Если Ренуар терпеть не мог Милле34 и его крестьян, которые ему казались ряжеными, то картины Руссо и Добиньи, а также Коро35 производили на него большое впечатление. «Я сразу понял, каким выдающимся мастером был Коро». Огюсту также очень нравилась манера Диаса.36 «Я люблю Диаса. Он мне доступен. Я говорил себе, что если бы я был художником, я хотел бы писать, как он, и, возможно, я смог бы это делать. И ещё мне нравится, когда в пейзаже леса можно почувствовать лесную сырость. А в картинах Диаса часто пахнет грибами, прелой листвой и мхом».
Летом 1862 года он отправлялся писать в лес Фонтенбло. Эти поездки напоминали ему прогулки с матерью в рощах в окрестностях Лувесьенна или в лесу Марли… Однажды на него наткнулась компания каких-то гуляк, которые стали насмехаться над художником, одетым в старую ремесленную блузу. Ренуар хотел сначала не обращать внимания на насмешки и издевательства, но один из парней ударом ноги вышиб из рук художника палитру. Огюст пытался сопротивляться, но его тут же повалили на землю. Девицы из этой компании стали бить его зонтами, ударяя по лицу. «Металлическим концом зонта они могли бы выколоть мне глаз!» На помощь ему неожиданно пришёл какой-то мужчина. Он размахивал тростью и наносил удары своей деревянной ногой. Нападавшие бежали. Спаситель поднял валявшийся на земле холст Ренуара: «Совсем неплохо. Вы способны, очень способны. Но почему у Вас всё так черно?» Ренуар пытался оправдываться, приводил примеры, но его собеседник отметал его доводы: «Даже в тени листвы есть свет, посмотрите на этот бук!
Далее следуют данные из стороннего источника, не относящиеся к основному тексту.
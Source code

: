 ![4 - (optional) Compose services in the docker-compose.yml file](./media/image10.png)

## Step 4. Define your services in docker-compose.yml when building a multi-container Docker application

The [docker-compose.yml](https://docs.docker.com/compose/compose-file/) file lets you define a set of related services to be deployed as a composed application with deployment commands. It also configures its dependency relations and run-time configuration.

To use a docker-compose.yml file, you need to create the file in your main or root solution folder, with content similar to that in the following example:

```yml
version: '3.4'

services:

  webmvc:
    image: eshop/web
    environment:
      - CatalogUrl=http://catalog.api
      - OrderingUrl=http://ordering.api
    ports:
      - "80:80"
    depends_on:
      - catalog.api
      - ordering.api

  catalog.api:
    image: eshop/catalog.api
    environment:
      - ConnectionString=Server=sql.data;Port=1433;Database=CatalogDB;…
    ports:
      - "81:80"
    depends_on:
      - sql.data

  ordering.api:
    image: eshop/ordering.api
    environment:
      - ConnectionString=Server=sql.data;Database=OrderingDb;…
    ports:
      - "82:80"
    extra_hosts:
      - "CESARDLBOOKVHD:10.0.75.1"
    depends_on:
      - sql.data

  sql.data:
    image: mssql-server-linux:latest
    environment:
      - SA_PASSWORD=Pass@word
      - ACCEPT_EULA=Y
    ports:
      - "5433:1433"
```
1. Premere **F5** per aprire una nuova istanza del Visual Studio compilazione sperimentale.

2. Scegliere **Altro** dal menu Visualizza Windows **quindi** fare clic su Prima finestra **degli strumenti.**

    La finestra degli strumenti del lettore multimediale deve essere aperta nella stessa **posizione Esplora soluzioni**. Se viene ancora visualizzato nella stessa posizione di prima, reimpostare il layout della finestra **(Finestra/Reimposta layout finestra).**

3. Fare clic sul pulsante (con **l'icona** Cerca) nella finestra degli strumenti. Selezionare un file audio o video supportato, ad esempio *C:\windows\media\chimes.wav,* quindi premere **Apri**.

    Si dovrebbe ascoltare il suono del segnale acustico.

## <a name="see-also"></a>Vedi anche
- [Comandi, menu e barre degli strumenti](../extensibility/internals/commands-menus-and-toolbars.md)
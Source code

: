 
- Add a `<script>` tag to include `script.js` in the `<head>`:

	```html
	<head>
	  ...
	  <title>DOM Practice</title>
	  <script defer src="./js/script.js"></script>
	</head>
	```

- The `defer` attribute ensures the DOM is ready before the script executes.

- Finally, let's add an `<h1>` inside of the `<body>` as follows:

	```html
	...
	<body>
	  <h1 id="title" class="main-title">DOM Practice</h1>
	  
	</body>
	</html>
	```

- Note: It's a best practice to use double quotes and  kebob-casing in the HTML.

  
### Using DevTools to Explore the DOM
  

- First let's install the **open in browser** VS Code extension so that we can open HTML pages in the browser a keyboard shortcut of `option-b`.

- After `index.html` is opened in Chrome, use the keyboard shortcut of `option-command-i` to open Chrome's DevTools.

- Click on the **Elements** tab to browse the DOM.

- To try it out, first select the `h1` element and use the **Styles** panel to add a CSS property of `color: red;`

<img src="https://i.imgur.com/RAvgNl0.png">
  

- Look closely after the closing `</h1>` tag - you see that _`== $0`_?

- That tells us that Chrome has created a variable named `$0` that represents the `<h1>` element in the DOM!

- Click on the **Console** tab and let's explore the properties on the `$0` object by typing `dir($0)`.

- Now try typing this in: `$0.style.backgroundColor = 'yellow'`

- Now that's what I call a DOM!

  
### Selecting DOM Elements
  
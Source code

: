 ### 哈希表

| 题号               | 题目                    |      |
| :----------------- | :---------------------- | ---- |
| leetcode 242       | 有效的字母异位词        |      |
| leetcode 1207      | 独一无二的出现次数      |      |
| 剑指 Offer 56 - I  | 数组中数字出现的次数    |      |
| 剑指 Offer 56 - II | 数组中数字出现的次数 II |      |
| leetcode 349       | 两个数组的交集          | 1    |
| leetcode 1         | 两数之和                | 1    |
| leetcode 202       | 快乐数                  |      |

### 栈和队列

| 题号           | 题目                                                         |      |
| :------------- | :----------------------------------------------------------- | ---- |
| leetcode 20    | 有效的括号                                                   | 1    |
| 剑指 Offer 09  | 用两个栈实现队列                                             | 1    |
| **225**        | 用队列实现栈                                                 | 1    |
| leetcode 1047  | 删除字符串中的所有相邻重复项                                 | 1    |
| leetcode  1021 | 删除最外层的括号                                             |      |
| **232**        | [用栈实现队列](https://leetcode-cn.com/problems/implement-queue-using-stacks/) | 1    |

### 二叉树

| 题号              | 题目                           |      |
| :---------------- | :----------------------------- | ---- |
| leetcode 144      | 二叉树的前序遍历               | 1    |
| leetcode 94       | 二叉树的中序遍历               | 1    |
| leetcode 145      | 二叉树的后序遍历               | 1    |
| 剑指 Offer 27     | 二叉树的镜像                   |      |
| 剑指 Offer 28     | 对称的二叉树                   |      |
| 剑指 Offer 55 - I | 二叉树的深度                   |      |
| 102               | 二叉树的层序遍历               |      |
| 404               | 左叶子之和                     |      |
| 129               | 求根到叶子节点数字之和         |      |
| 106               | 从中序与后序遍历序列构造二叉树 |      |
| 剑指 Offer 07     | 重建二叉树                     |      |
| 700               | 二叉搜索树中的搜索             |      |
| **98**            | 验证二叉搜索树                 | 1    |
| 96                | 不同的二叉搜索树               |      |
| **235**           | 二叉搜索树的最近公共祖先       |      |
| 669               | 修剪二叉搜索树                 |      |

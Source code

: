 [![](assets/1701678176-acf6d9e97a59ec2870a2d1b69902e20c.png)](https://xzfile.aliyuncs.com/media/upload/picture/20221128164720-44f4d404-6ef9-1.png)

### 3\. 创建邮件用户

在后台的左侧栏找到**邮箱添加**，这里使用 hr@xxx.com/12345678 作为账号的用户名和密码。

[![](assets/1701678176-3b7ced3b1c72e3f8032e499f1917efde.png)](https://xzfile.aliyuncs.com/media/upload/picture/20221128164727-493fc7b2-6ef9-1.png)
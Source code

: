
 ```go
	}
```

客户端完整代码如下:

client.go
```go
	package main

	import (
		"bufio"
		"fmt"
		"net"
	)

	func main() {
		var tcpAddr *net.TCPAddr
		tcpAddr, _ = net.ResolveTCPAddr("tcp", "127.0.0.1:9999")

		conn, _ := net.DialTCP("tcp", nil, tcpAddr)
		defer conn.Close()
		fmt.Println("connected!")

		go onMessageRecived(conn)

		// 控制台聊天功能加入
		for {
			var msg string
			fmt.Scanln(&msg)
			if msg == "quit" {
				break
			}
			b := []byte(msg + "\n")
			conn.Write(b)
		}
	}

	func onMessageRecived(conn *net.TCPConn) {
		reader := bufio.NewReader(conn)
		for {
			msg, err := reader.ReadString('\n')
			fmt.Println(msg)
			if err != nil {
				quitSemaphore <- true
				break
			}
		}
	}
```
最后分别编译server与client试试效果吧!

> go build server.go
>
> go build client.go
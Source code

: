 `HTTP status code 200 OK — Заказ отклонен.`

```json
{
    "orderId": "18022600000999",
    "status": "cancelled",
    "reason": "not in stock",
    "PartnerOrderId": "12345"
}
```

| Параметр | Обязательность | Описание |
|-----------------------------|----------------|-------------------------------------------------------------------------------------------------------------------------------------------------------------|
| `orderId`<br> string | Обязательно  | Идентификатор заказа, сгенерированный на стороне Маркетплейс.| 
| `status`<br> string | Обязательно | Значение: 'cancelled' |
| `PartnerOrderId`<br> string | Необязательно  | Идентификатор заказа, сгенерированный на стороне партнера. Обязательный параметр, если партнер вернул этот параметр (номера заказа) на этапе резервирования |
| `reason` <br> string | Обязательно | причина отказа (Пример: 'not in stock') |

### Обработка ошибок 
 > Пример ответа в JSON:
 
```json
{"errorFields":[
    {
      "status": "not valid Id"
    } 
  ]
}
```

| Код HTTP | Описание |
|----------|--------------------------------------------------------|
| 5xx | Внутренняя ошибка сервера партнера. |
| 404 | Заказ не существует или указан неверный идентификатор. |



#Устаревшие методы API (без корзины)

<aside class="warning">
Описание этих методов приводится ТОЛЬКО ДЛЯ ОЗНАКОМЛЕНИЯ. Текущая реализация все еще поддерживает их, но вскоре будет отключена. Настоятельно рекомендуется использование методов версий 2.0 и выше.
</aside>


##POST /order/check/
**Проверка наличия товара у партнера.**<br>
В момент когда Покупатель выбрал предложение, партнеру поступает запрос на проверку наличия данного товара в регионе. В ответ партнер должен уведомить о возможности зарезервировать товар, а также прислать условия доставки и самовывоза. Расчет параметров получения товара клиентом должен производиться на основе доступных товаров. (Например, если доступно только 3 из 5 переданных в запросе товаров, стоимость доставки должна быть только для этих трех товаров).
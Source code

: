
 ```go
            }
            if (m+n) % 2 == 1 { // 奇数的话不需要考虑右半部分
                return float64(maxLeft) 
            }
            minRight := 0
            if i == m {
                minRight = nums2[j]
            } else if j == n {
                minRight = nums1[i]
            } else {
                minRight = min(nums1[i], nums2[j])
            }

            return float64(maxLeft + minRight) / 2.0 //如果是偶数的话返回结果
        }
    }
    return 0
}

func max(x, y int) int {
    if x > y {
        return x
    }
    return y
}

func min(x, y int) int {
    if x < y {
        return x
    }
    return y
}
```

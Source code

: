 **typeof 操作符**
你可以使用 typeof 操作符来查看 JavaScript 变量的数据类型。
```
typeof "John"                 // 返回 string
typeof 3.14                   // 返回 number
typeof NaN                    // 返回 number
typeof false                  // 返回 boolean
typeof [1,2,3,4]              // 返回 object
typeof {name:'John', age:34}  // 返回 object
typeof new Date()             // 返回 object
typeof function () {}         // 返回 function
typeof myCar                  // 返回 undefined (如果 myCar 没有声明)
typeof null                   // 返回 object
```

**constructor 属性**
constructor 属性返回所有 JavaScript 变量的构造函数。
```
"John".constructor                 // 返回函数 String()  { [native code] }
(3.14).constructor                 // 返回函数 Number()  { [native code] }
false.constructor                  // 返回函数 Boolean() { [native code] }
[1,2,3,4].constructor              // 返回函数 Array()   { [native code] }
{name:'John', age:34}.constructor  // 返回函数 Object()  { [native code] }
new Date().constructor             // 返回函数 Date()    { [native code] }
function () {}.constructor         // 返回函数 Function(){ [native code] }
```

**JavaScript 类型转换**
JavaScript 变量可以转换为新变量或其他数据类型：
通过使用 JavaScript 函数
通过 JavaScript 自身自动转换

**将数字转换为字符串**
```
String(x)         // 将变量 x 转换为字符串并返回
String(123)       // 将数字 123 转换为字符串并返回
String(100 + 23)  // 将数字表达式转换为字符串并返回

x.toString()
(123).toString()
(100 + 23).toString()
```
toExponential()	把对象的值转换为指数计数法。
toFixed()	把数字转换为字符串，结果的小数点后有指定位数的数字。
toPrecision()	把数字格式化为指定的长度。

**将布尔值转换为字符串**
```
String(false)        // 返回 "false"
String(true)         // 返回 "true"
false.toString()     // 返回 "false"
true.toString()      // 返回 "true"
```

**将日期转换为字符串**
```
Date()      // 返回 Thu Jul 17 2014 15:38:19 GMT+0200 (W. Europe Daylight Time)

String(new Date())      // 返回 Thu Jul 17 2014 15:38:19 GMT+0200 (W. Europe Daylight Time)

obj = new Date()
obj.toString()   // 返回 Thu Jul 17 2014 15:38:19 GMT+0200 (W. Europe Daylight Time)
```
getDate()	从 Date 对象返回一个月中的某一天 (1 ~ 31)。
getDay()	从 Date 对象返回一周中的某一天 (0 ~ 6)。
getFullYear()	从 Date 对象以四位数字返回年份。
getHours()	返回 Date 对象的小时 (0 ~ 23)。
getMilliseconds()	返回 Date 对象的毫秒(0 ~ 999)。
Слишком тёмные краски, “битум”, — это условность. Но это ненадолго. Как Вас зовут?» Ренуар назвал себя. Мужчина представился: «Диас, Нарсис Диас. Заходите ко мне в Париже. Мы с Вами побеседуем». Когда новый знакомый удалился, Ренуар снова начал работать над своим холстом. Он принёс новую работу в мастерскую. Сислей, увидевший её, воскликнул: «Ты сошёл с ума! Что за идея написать деревья синими, а почву лиловой?»
Создание на пленэре этого пейзажа, так поразившего Сислея, не помешало Ренуару прислушаться к совету Фантен-Латура.37 Фантен-Латур признавал только Лувр и ходил туда копировать картины выдающихся художников снова и снова. Ренуар не противоречил ему, тем более что сам имел пропуск, позволявший ему регулярно работать в музее: за номером 320 в 1860 году, 128 в 1861-м, 67 в 1862-м и 247 в 1863 году. Огюст намеревался продлить его и на следующий год.